Delayed Notifications
Incident Report for PagerDuty
Postmortem

Summary

On January 6th, 2023, between 21:20 UTC and 23:44 UTC, PagerDuty experienced a global operational incident that affected our incidents and events notification system. During this time, notifications from incidents in the PagerDuty platform did not make it to their respective destination via SMS, phone, push, or email.

We failed to deliver a small percentage of notifications in the US Service Region and have already contacted affected customers. In the EU Service Region, notifications were delayed, in most cases, up to 10 minutes, with a small percentage being delayed up to 1 hour and 40 minutes. All notification events in the EU Service Region were processed by the end of the incident. 

This issue did not impact the viewing or updating of incidents in the Web UI, Mobile UI or REST API. 

What Happened

The data streaming platform used to publish content from our MySQL clusters to Kafka infrastructure encountered a failure mode during a series of changes intended to increase the operational resilience of the platform. As a result of this failure, events destined for downstream micro-services could not flow successfully through the pipeline. While we continued to accept new incoming events and allow interaction with customer-facing web applications, processing stopped on downstream services, including the services responsible for sending out notifications. This resulted in customers not receiving timely SMS, phone, push, or email notifications. Events ingested during this time remained safely queued until our processing pipeline could act on them. 

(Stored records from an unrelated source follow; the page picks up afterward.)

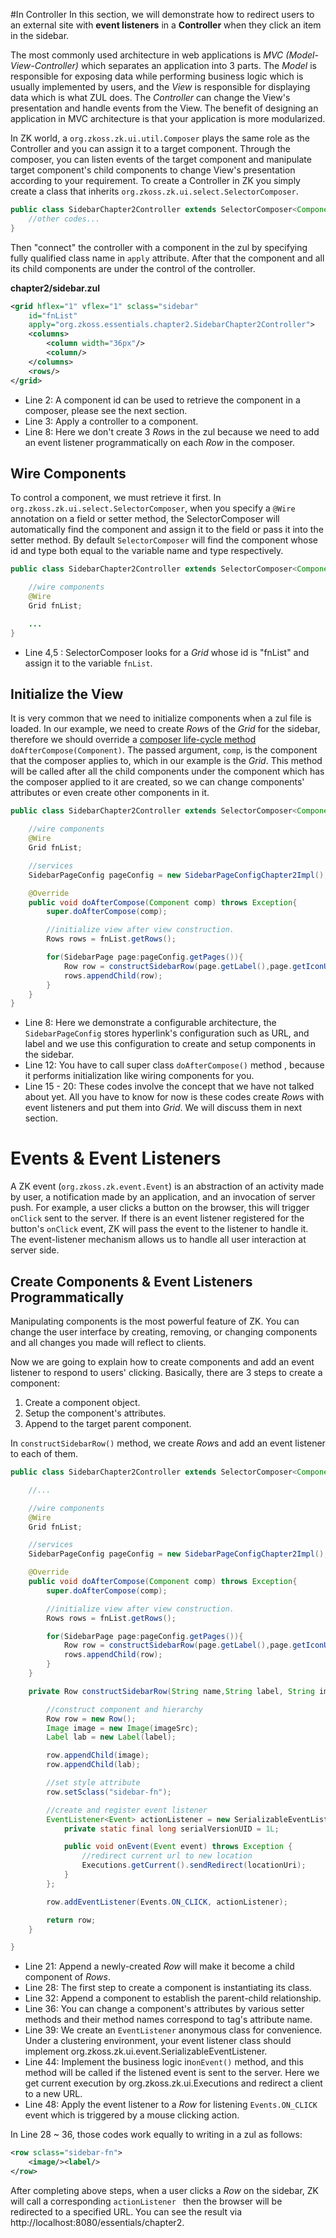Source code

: #In Controller
In this section, we will demonstrate how to redirect users to an
external site with **event listeners** in a **Controller** when they
click an item in the sidebar.

The most commonly used architecture in web applications is *MVC
(Model-View-Controller)* which separates an application into 3 parts.
The *Model* is responsible for exposing data while performing business
logic which is usually implemented by users, and the *View* is responsible
for displaying data which is what ZUL does. The *Controller* can change
the View's presentation and handle events from the View. The benefit of
designing an application in MVC architecture is that your application is
more modularized.

In ZK world, a `org.zkoss.zk.ui.util.Composer` plays
the same role as the Controller and you can assign it to a target
component. Through the composer, you can listen events of the target
component and manipulate target component's child components to change
View's presentation according to your requirement. To create a
Controller in ZK you simply create a class that inherits
`org.zkoss.zk.ui.select.SelectorComposer`.

```java
public class SidebarChapter2Controller extends SelectorComposer<Component>{
    //other codes...
}
```

Then "connect" the controller with a component in the zul by specifying
fully qualified class name in `apply` attribute. After that the
component and all its child components are under the control of the
controller.

**chapter2/sidebar.zul**

```xml
<grid hflex="1" vflex="1" sclass="sidebar"
    id="fnList"
    apply="org.zkoss.essentials.chapter2.SidebarChapter2Controller">
    <columns>
        <column width="36px"/>
        <column/>
    </columns>
    <rows/>
</grid>
```

-   Line 2: A component id can be used to retrieve the component in a
    composer, please see the next section.
-   Line 3: Apply a controller to a component.
-   Line 8: Here we don't create 3 *Row*s in the zul because we need to
    add an event listener programmatically on each *Row* in the
    composer.


## Wire Components
To control a component, we must retrieve it first. In
`org.zkoss.zk.ui.select.SelectorComposer`, when you
specify a `@Wire` annotation on a field or setter method, the
SelectorComposer will automatically find the component and assign it to
the field or pass it into the setter method. By default
`SelectorComposer` will find the component whose id and type both equal
to the variable name and type respectively.

```java
public class SidebarChapter2Controller extends SelectorComposer<Component>{

    //wire components
    @Wire
    Grid fnList;

    ...
}
```

-   Line 4,5 : SelectorComposer looks for a *Grid* whose id is "fnList"
    and assign it to the variable `fnList`.


## Initialize the View
It is very common that we need to initialize components when a zul file
is loaded. In our example, we need to create *Row*s of the *Grid* for
the sidebar, therefore we should override a [ composer life-cycle
method](http://books.zkoss.org/wiki/ZK%20Developer's%20Reference/MVC/Controller/Composer#Lifecycle)
`doAfterCompose(Component)`. The passed argument, `comp`, is the
component that the composer applies to, which in our example is the
*Grid*. This method will be called after all the child components under
the component which has the composer applied to it are created, so we
can change components' attributes or even create other components in it.

``` java
public class SidebarChapter2Controller extends SelectorComposer<Component>{

    //wire components
    @Wire
    Grid fnList;

    //services
    SidebarPageConfig pageConfig = new SidebarPageConfigChapter2Impl();

    @Override
    public void doAfterCompose(Component comp) throws Exception{
        super.doAfterCompose(comp);

        //initialize view after view construction.
        Rows rows = fnList.getRows();

        for(SidebarPage page:pageConfig.getPages()){
            Row row = constructSidebarRow(page.getLabel(),page.getIconUri(),page.getUri());
            rows.appendChild(row);
        }
    }
}
```

-   Line 8: Here we demonstrate a configurable architecture, the
    `SidebarPageConfig` stores hyperlink's configuration such as URL,
    and label and we use this configuration to create and setup
    components in the sidebar.
-   Line 12: You have to call super class `doAfterCompose()` method ,
    because it performs initialization like wiring components for you.
-   Line 15 - 20: These codes involve the concept that we have not
    talked about yet. All you have to know for now is these codes create
    *Row*s with event listeners and put them into *Grid*. We will
    discuss them in next section.

# Events & Event Listeners

A ZK event (`org.zkoss.zk.event.Event`) is an
abstraction of an activity made by user, a notification made by an
application, and an invocation of server push. For example, a user
clicks a button on the browser, this will trigger `onClick` sent to the
server. If there is an event listener registered for the button's
`onClick` event, ZK will pass the event to the listener to handle it.
The event-listener mechanism allows us to handle all user interaction at
server side.


## Create Components & Event Listeners Programmatically

Manipulating components is the most powerful feature of ZK. You can
change the user interface by creating, removing, or changing components
and all changes you made will reflect to clients.

Now we are going to explain how to create components and add an event
listener to respond to users' clicking. Basically, there are 3 steps to
create a component:

1.  Create a component object.
2.  Setup the component's attributes.
3.  Append to the target parent component.

In `constructSidebarRow()` method, we create *Row*s and add an event
listener to each of them.

```java
public class SidebarChapter2Controller extends SelectorComposer<Component>{

    //...

    //wire components
    @Wire
    Grid fnList;

    //services
    SidebarPageConfig pageConfig = new SidebarPageConfigChapter2Impl();

    @Override
    public void doAfterCompose(Component comp) throws Exception{
        super.doAfterCompose(comp);

        //initialize view after view construction.
        Rows rows = fnList.getRows();

        for(SidebarPage page:pageConfig.getPages()){
            Row row = constructSidebarRow(page.getLabel(),page.getIconUri(),page.getUri());
            rows.appendChild(row);
        }
    }

    private Row constructSidebarRow(String name,String label, String imageSrc, final String locationUri) {

        //construct component and hierarchy
        Row row = new Row();
        Image image = new Image(imageSrc);
        Label lab = new Label(label);

        row.appendChild(image);
        row.appendChild(lab);

        //set style attribute
        row.setSclass("sidebar-fn");

        //create and register event listener
        EventListener<Event> actionListener = new SerializableEventListener<Event>() {
            private static final long serialVersionUID = 1L;

            public void onEvent(Event event) throws Exception {
                //redirect current url to new location
                Executions.getCurrent().sendRedirect(locationUri);
            }
        };

        row.addEventListener(Events.ON_CLICK, actionListener);

        return row;
    }

}
```

-   Line 21: Append a newly-created *Row* will make it become a child
    component of *Rows*.
-   Line 28: The first step to create a component is instantiating its
    class.
-   Line 32: Append a component to establish the parent-child
    relationship.
-   Line 36: You can change a component's attributes by various setter
    methods and their method names correspond to tag's attribute name.
-   Line 39: We create an `EventListener` anonymous class for
    convenience. Under a clustering environment, your event listener
    class should implement
    <javadoc>org.zkoss.zk.ui.event.SerializableEventListener</javadoc>.
-   Line 44: Implement the business logic in`onEvent()` method, and this
    method will be called if the listened event is sent to the server.
    Here we get current execution by
    <javadoc>org.zkoss.zk.ui.Executions</javadoc> and redirect a client
    to a new URL.
-   Line 48: Apply the event listener to a *Row* for listening
    `Events.ON_CLICK` event which is triggered by a mouse clicking
    action.

In Line 28 \~ 36, those codes work equally to writing in a zul as
follows:

```xml
<row sclass="sidebar-fn">
    <image/><label/>
</row>
```

After completing above steps, when a user clicks a *Row* on the sidebar,
ZK will call a corresponding `actionListener ` then the browser will be
redirected to a specified URL. You can see the result via
http://localhost:8080/essentials/chapter2.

Our engineers were able to remediate the failure by taking corrective action against the affected service. After this action queued, notification began processing correctly and our team observed service restoration. A backlog of events was then processed which may have led to unexpected escalations and repeated notifications as our service processed events in a First In, First Out (FIFO) manner. When the queue began processing events in the US Service Region, some failed our 2 hours max delay time frame and were not delivered.

Next Steps

Our engineering team fully understands the nature of this failure and is working to apply mitigations to improve the resilience of this layer of our platform, including updates to incident runbooks to help diagnose similar issues more quickly. We apologize for the inconvenience that this has caused. For any questions, comments, or concerns, please contact us at support@pagerduty.com.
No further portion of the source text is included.